Paul La Farge: Some Little-Known Facts

 

News

March 13, 2017

News about The Night Ocean continues to roll in, like an unusually exciting fog:

In The Chicago Review of Books, Amy Brady writes that I have brought H.P. Lovecraft back from the dead. For better or worse, I guess.

In The Culture Trip, JW McCormack writes that the book’s “progression is not measured by plot twists, but by the kind of feeling from which escapist science-fiction is supposed to deliver us.”

In Bookshelf, Andrew Hood writes that “The Night Ocean seems especially relevant in a time when the extreme sides of the political spectrum are making monsters out of their opposites.”
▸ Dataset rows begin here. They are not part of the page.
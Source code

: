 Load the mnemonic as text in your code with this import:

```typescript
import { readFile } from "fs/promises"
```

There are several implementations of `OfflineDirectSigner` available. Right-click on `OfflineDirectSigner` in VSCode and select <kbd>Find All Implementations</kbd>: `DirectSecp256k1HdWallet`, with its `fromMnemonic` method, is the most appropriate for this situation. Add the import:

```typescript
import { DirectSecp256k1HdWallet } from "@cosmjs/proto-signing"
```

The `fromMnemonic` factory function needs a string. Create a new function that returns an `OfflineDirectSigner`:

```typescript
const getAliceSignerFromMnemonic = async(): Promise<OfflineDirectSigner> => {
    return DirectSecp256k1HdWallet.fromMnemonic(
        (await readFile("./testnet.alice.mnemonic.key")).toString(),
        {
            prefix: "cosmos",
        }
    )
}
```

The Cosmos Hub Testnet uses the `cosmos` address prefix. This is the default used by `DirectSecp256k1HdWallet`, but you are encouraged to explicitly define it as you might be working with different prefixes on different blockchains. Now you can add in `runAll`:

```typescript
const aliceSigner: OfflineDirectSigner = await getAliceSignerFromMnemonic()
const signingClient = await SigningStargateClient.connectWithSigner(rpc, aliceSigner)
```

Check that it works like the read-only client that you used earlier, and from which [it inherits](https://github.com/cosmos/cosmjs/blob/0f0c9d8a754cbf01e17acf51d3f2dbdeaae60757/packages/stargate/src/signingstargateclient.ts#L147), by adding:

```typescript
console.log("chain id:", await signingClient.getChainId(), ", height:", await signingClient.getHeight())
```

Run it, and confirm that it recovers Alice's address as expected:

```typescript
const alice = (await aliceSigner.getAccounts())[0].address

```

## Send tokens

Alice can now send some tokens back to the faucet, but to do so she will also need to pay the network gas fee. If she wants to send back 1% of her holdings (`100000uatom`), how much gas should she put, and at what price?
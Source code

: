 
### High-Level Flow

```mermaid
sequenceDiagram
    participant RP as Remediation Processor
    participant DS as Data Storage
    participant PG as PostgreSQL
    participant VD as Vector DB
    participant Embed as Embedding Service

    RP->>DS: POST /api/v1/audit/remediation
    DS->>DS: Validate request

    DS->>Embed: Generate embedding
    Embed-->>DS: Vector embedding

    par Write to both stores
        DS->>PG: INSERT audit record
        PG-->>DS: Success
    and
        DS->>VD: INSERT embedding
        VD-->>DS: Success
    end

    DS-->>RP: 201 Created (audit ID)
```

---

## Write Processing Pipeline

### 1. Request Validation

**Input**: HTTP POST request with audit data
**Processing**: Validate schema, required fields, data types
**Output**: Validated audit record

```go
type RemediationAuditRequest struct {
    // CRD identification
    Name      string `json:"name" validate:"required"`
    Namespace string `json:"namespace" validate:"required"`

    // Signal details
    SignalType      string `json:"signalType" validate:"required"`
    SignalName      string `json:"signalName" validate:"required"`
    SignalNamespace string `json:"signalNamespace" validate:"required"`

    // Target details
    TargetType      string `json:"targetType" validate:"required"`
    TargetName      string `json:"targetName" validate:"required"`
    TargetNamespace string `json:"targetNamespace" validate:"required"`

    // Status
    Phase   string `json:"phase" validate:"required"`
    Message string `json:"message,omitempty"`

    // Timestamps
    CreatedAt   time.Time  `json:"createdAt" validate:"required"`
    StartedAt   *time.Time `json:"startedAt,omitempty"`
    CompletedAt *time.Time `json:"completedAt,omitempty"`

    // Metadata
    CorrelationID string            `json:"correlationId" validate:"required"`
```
And I had a conversation with the Barnes & Noble Review’s Bill Tipper, who says Tne Night Ocean is “bewitching.”

March 8, 2017

People of (W)NYC: I'm going to be on the Leonard Lopate Show today at 1:20pm, flogging my book THE NIGHT OCEAN, or having it flogged, or, in any case, something. Tune in, or listen online here.

March 7, 2017

The Night Ocean is out today. And in this Sunday’s New York Times, D.T. Max reviews it. Here’s what he says: “A beauty of a tale...A book full of pleasures... The Night Ocean emerges as an inexhaustible shaggy monster, part literary parody, part case study of the slipperiness of narrative and the seduction of a good story.” Read the whole review here.

March 6, 2017

The Night Ocean comes out tomorrow. Today, it’s one of the New York Post’s must-read books of the week, and one of Newsweek’s best books of the week. (Which raises the question of how many books a person can read in a week, but never mind.) BookPage also has some nice things to say.

March 3, 2017

Now for a flurry of good news: The Night Ocean was named one of the best books of March, 2017 by Amazon, the BBC, Vulture, and The Chicago Review of Books. Also, The Washington Post likes it. And so does Chronogram.

There’s also an article in Publishers’ Weekly about the book’s mind-boggling cover design, which I had nothing to do with, so I can like it as much as I want. And in fact I like it so much that I’m posting it again:

The Night Ocean 3D cover

February 24, 2017

The H.P. Lovecraft Historical Society has good things to say about The Night Ocean, and they should know what they’re talking about.

February 1, 2017

From the department of being in good company (how many departments are there in this place, anyway?): The Night Ocean is one of The Week’s 28 Books to read in 2017, along with works by George Saunders, Elif Batuman, Ottessa Moshfegh, Joan Didion, and others.

January 24, 2017

I’m very happy to have an interview with China Miéville in this month’s issue of BOMB. I’ve been a fan of Miéville’s novels for years, and, in case it wasn’t clear already from his work—but it was!—he’s very smart. Topics discussed: “blood smoke,” Surrealism, tie-in novels, Cthulhu, Dungeons & Dragons, trauma. And more.

January 17, 2017

People of Earth! I am very excited to be talking about The Night Ocean with Lev Grossman (author of Codex, Warp, and the amazing Magicians trilogy) at the New York Public Library's Cullman Center, on Thursday, March 9, 2017. The event is at 7pm, and it's free but ticketed. More information is available here.

December 22, 2016

At the behest of the kind people who run the Picador Guest Professorship for Literature, in Germany, where I’ve been teaching this fall, I wrote a story for Twitter. It’s called Hum, and it was tweeted from the @picadorprof account on December 21 and 22. I am reposting it here for those of you who missed the story entirely, or who caught a glimpse of it as it scrolled by, and want to read the whole thing.

For older posts, look here.

 

about

Photo: Carol Shadford

Paul La Farge is the author of four novels: The Night Ocean (The Penguin Press, 2017); The Artist of the Missing (FSG, 1999), Haussmann, or the Distinction (FSG, 2001), and Luminous Airplanes (FSG, 2011); and a book of imaginary dreams, The Facts of Winter (McSweeney's Books, 2005). He is the grateful recipient of a Guggenheim Fellowship, the Bard Fiction Prize, and fellowships from the New York Foundation for the Arts and the National Endowment for the Arts. He was a fellow at the Dorothy and Lewis B. Cullman Center for Scholars and Writers at the New York Public Library in 2013-14. He lives in a subterranean ‘annex’ in upstate New York, where he is almost certainly up to no good.